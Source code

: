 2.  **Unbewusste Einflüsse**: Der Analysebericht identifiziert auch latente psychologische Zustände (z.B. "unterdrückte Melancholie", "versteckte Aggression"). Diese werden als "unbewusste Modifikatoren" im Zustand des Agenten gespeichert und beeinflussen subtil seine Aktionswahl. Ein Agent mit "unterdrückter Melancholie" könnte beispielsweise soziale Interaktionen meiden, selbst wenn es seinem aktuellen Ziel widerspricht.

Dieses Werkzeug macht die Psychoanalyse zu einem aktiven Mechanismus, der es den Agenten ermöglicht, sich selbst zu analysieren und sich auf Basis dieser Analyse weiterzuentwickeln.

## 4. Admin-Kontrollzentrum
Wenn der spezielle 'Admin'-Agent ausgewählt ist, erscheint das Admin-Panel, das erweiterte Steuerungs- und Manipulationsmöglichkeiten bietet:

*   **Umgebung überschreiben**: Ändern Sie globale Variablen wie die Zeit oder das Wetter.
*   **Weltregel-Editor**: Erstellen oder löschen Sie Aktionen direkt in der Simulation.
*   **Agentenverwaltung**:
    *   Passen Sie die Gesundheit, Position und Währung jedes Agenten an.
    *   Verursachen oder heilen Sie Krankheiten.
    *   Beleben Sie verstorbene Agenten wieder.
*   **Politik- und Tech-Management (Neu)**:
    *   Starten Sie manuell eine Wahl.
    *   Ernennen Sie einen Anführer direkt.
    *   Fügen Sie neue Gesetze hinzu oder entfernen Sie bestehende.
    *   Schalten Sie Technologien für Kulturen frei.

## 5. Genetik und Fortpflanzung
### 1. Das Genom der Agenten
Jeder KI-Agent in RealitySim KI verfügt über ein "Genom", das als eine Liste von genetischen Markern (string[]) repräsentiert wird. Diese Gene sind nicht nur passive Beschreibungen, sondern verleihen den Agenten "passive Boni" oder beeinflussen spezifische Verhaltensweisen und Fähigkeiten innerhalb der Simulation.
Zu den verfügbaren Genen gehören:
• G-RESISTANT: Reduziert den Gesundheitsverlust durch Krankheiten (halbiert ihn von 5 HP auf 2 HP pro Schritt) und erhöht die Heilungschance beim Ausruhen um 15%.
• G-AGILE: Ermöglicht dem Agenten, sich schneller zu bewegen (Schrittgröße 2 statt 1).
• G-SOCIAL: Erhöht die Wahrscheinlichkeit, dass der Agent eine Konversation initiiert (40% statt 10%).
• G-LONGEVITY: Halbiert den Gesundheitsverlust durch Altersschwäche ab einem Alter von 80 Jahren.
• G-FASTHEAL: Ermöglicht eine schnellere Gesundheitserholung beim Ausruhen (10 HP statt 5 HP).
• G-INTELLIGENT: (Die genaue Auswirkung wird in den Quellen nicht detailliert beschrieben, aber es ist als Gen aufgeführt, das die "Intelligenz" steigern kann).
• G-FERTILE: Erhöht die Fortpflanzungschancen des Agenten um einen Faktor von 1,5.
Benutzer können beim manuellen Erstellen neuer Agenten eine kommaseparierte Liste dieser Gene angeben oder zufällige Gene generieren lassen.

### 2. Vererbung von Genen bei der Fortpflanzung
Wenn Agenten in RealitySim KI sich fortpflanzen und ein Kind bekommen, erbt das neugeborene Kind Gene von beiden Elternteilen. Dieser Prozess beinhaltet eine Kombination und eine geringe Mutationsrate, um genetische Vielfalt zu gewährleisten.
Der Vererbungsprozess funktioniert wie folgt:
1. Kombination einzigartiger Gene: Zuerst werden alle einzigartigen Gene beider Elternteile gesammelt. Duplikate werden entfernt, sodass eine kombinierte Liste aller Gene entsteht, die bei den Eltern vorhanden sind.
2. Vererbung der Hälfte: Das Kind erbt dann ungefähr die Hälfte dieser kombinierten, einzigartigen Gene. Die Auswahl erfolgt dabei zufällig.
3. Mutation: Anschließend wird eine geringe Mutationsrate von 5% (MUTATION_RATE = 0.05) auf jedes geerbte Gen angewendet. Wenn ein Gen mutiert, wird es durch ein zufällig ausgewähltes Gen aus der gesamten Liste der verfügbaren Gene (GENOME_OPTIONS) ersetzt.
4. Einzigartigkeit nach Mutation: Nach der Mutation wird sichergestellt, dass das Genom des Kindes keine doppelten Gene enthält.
____
• [YOUR TASK] The full data must appear again, retyped in every detail.

• [WRITTEN ANSWER]
Source code

: 2.  **Unbewusste Einflüsse**: Der Analysebericht identifiziert auch latente psychologische Zustände (z.B. "unterdrückte Melancholie", "versteckte Aggression"). Diese werden als "unbewusste Modifikatoren" im Zustand des Agenten gespeichert und beeinflussen subtil seine Aktionswahl. Ein Agent mit "unterdrückter Melancholie" könnte beispielsweise soziale Interaktionen meiden, selbst wenn es seinem aktuellen Ziel widerspricht.

Dieses Werkzeug macht die Psychoanalyse zu einem aktiven Mechanismus, der es den Agenten ermöglicht, sich selbst zu analysieren und sich auf Basis dieser Analyse weiterzuentwickeln.

## 4. Admin-Kontrollzentrum
Wenn der spezielle 'Admin'-Agent ausgewählt ist, erscheint das Admin-Panel, das erweiterte Steuerungs- und Manipulationsmöglichkeiten bietet:

*   **Umgebung überschreiben**: Ändern Sie globale Variablen wie die Zeit oder das Wetter.
*   **Weltregel-Editor**: Erstellen oder löschen Sie Aktionen direkt in der Simulation.
*   **Agentenverwaltung**:
    *   Passen Sie die Gesundheit, Position und Währung jedes Agenten an.
    *   Verursachen oder heilen Sie Krankheiten.
    *   Beleben Sie verstorbene Agenten wieder.
*   **Politik- und Tech-Management (Neu)**:
    *   Starten Sie manuell eine Wahl.
    *   Ernennen Sie einen Anführer direkt.
    *   Fügen Sie neue Gesetze hinzu oder entfernen Sie bestehende.
    *   Schalten Sie Technologien für Kulturen frei.

## 5. Genetik und Fortpflanzung
### 1. Das Genom der Agenten
Jeder KI-Agent in RealitySim KI verfügt über ein "Genom", das als eine Liste von genetischen Markern (string[]) repräsentiert wird. Diese Gene sind nicht nur passive Beschreibungen, sondern verleihen den Agenten "passive Boni" oder beeinflussen spezifische Verhaltensweisen und Fähigkeiten innerhalb der Simulation.
Zu den verfügbaren Genen gehören:
• G-RESISTANT: Reduziert den Gesundheitsverlust durch Krankheiten (halbiert ihn von 5 HP auf 2 HP pro Schritt) und erhöht die Heilungschance beim Ausruhen um 15%.
• G-AGILE: Ermöglicht dem Agenten, sich schneller zu bewegen (Schrittgröße 2 statt 1).
• G-SOCIAL: Erhöht die Wahrscheinlichkeit, dass der Agent eine Konversation initiiert (40% statt 10%).
• G-LONGEVITY: Halbiert den Gesundheitsverlust durch Altersschwäche ab einem Alter von 80 Jahren.
• G-FASTHEAL: Ermöglicht eine schnellere Gesundheitserholung beim Ausruhen (10 HP statt 5 HP).
• G-INTELLIGENT: (Die genaue Auswirkung wird in den Quellen nicht detailliert beschrieben, aber es ist als Gen aufgeführt, das die "Intelligenz" steigern kann).
• G-FERTILE: Erhöht die Fortpflanzungschancen des Agenten um einen Faktor von 1,5.
Benutzer können beim manuellen Erstellen neuer Agenten eine kommaseparierte Liste dieser Gene angeben oder zufällige Gene generieren lassen.

### 2. Vererbung von Genen bei der Fortpflanzung
Wenn Agenten in RealitySim KI sich fortpflanzen und ein Kind bekommen, erbt das neugeborene Kind Gene von beiden Elternteilen. Dieser Prozess beinhaltet eine Kombination und eine geringe Mutationsrate, um genetische Vielfalt zu gewährleisten.
Der Vererbungsprozess funktioniert wie folgt:
1. Kombination einzigartiger Gene: Zuerst werden alle einzigartigen Gene beider Elternteile gesammelt. Duplikate werden entfernt, sodass eine kombinierte Liste aller Gene entsteht, die bei den Eltern vorhanden sind.
2. Vererbung der Hälfte: Das Kind erbt dann ungefähr die Hälfte dieser kombinierten, einzigartigen Gene. Die Auswahl erfolgt dabei zufällig.
3. Mutation: Anschließend wird eine geringe Mutationsrate von 5% (MUTATION_RATE = 0.05) auf jedes geerbte Gen angewendet. Wenn ein Gen mutiert, wird es durch ein zufällig ausgewähltes Gen aus der gesamten Liste der verfügbaren Gene (GENOME_OPTIONS) ersetzt.
4. Einzigartigkeit nach Mutation: Nach der Mutation wird sichergestellt, dass das Genom des Kindes keine doppelten Gene enthält.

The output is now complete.